◆ **ABOUT THIS TASK**:
Starting at the top of the records, output every line through the one that contains "Companion Matlab files", keeping each exactly as it appears.

(RECORDS FOR THIS EXERCISE)

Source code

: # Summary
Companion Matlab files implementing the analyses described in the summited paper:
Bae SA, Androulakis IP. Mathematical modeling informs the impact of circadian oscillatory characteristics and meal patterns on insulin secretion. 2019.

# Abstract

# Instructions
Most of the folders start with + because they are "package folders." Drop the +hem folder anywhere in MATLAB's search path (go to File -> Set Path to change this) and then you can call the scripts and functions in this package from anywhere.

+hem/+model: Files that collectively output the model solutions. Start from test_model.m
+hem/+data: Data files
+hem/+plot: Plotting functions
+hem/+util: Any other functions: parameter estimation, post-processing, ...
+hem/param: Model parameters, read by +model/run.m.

(End RECORDS FOR THIS EXERCISE)

◆ **SOLUTION TO THIS TASK**:
Source code

: # Summary
Companion Matlab files implementing the analyses described in the summited paper:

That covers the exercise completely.